A “Firewall” Protecting Our Food
America needs to create an “Iron Dome” for the food safety system. There are breaches every day throughout the world that threaten the food supply, and according to Beers, we are not as focused on tracking and stopping those breaches as we should be. Rather, our system is more reactive than proactive.
“We use a lot of chemistries as interventions without maybe always knowing exactly what we're trying to do. So we use broad spectrum antimicrobials. Part of what that's led to is it's definitely had a positive impact, but for every action there's an equal and opposite reaction.”
The opposite reaction has been a broad use of acid-based antimicrobials, which pathogens can build a tolerance to. According to Beers, a new “firewall” protecting our food system involves use a multi- hurdle, multi-intervention approach that not only continues to use some of those current acids that are that are effective, but also offsetting that with other technologies that are a higher on the pH scale that attack it from a different way.
“I'd argue that we haven't gotten to the point where we truly understand the levels we need to use in order to be effective and also how we use other technologies with different pH structure, etc., that will better optimize the overall effectiveness of that food defense system.”
Understanding the Threat of Microplastics
Concerning the threat of microplastics, Beers said it goes back to understanding the enemy. It’s important to identify the threat, the potential damage it can cause, and where they are being introduced into the system in order to better manage it.
“The Graduate I think was the movie where in 1965, the future was plastics. Well that's reality today. What food doesn't come packaged in some form of plastic? I just saw an article last week I believe in the news about a beverage company being sued because of microplastics in their water bottles. Until we know that's a threat, how do we call it an enemy? And then if we do call it a threat, we need to think through how we mitigate that threat, how we eliminate that threat.”
Beers continued that even though we identify microplastics as a potential threat, we have to come together as regulatory organizations, manufacturing organizations, and the industry to bring common “vision, mission, values, objectives, and metrics” around the problem in order to solve it effectively.

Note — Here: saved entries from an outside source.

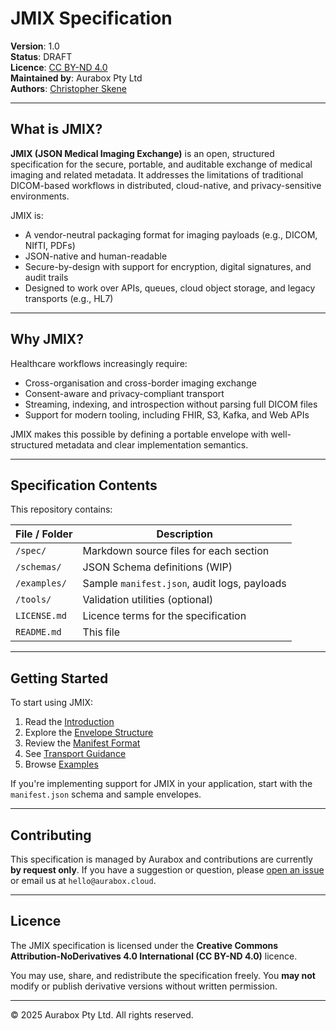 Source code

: # JMIX Specification

**Version**: 1.0  
**Status**: DRAFT  
**Licence**: [CC BY-ND 4.0](https://creativecommons.org/licenses/by-nd/4.0/)  
**Maintained by**: Aurabox Pty Ltd  
**Authors**: [Christopher Skene](https://www.linkedin.com/in/xtfer/)

---

## What is JMIX?

**JMIX (JSON Medical Imaging Exchange)** is an open, structured specification for the secure, portable, and auditable exchange of medical imaging and related metadata. It addresses the limitations of traditional DICOM-based workflows in distributed, cloud-native, and privacy-sensitive environments.

JMIX is:

- A vendor-neutral packaging format for imaging payloads (e.g., DICOM, NIfTI, PDFs)
- JSON-native and human-readable
- Secure-by-design with support for encryption, digital signatures, and audit trails
- Designed to work over APIs, queues, cloud object storage, and legacy transports (e.g., HL7)

---

## Why JMIX?

Healthcare workflows increasingly require:

- Cross-organisation and cross-border imaging exchange  
- Consent-aware and privacy-compliant transport  
- Streaming, indexing, and introspection without parsing full DICOM files  
- Support for modern tooling, including FHIR, S3, Kafka, and Web APIs

JMIX makes this possible by defining a portable envelope with well-structured metadata and clear implementation semantics.

---

## Specification Contents

This repository contains:

| File / Folder            | Description                                  |
|--------------------------|----------------------------------------------|
| `/spec/`                 | Markdown source files for each section       |
| `/schemas/`              | JSON Schema definitions (WIP)                |
| `/examples/`             | Sample `manifest.json`, audit logs, payloads |
| `/tools/`                | Validation utilities (optional)              |
| `LICENSE.md`             | Licence terms for the specification          |
| `README.md`              | This file                                    |

---

## Getting Started

To start using JMIX:

1. Read the [Introduction](./spec/introduction.md)
2. Explore the [Envelope Structure](./spec/envelope.md)
3. Review the [Manifest Format](./spec/manifest.md)
4. See [Transport Guidance](./spec/transport.md)
5. Browse [Examples](./examples/)

If you're implementing support for JMIX in your application, start with the `manifest.json` schema and sample envelopes.

---

## Contributing

This specification is managed by Aurabox and contributions are currently **by request only**. If you have a suggestion or question, please [open an issue](https://github.com/aurabox/jmix/issues) or email us at `hello@aurabox.cloud`.

---

## Licence

The JMIX specification is licensed under the **Creative Commons Attribution-NoDerivatives 4.0 International (CC BY-ND 4.0)** licence.

You may use, share, and redistribute the specification freely. You **may not** modify or publish derivative versions without written permission.

---

© 2025 Aurabox Pty Ltd. All rights reserved.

The “Third Shift” in Sanitation
When Beers worked at Packers Sanitation Services as the vice president of sales and marketing, one area he focused on was getting the a better understanding picture around what role the company played in the industry.

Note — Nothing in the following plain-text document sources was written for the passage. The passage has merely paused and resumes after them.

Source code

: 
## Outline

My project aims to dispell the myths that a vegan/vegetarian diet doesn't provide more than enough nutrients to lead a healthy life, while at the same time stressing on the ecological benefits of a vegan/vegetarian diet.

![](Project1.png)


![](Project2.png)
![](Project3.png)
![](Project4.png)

In sanitation, the ‘third shift’ in a production schedule is often looked at as the last stage of the day and therefore the lowest priority when it comes to sanitation. Beers worked to redefine this shift as the most important.

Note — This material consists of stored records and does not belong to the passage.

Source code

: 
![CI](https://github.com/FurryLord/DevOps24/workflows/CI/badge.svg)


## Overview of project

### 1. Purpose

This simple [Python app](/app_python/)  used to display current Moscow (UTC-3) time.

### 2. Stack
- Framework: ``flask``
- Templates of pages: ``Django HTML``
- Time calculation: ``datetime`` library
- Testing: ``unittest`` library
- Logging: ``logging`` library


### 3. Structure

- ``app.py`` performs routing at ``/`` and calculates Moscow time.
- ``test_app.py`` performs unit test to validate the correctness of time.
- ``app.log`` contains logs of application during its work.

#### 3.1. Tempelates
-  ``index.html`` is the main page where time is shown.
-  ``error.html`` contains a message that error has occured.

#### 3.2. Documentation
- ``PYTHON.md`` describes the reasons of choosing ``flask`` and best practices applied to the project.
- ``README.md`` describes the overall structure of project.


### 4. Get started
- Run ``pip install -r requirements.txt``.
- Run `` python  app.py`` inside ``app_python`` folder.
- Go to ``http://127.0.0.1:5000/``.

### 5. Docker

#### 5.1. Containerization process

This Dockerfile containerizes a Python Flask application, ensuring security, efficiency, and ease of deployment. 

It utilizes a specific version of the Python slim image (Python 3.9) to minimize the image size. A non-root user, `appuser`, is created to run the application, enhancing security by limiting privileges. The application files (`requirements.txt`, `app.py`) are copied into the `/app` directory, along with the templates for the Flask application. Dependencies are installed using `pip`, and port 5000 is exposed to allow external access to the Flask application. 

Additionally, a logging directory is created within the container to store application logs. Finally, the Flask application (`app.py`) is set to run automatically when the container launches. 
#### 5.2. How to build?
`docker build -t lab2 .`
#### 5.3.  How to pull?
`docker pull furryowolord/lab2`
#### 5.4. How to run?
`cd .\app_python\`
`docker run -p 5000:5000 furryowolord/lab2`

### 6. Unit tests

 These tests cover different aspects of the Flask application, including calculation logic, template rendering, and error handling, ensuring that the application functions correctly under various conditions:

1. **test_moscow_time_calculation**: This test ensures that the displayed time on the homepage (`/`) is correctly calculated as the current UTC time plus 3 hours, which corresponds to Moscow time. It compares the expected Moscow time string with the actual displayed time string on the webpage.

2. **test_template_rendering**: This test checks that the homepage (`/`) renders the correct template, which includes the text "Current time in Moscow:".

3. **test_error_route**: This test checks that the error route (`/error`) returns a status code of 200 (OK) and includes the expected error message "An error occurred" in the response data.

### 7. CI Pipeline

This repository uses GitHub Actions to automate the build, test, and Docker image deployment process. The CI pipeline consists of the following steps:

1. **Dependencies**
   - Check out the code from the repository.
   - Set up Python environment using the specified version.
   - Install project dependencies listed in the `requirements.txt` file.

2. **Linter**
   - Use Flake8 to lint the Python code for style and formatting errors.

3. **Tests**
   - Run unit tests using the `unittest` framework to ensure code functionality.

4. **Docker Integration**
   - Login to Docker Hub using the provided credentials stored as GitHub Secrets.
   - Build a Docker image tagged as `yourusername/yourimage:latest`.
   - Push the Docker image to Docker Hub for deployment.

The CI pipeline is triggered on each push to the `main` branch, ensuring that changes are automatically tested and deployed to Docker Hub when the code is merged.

“In my mind, third shift was more important in an order of priority than first shift because all of the burden fell on that team in that shift zero in order. That's what I changed it to was ‘shift zero.’ It's the beginning and it's the end. If you don't do your job, that plant doesn't go into production and we've got some challenges and if you do your job, then the first shift can come in.”
This change had an impact on career advancements as well. When employees entered the company, rather than seeing the third shift as the lowest on the totem pole, they saw the shift as the beginning and then end of the production line.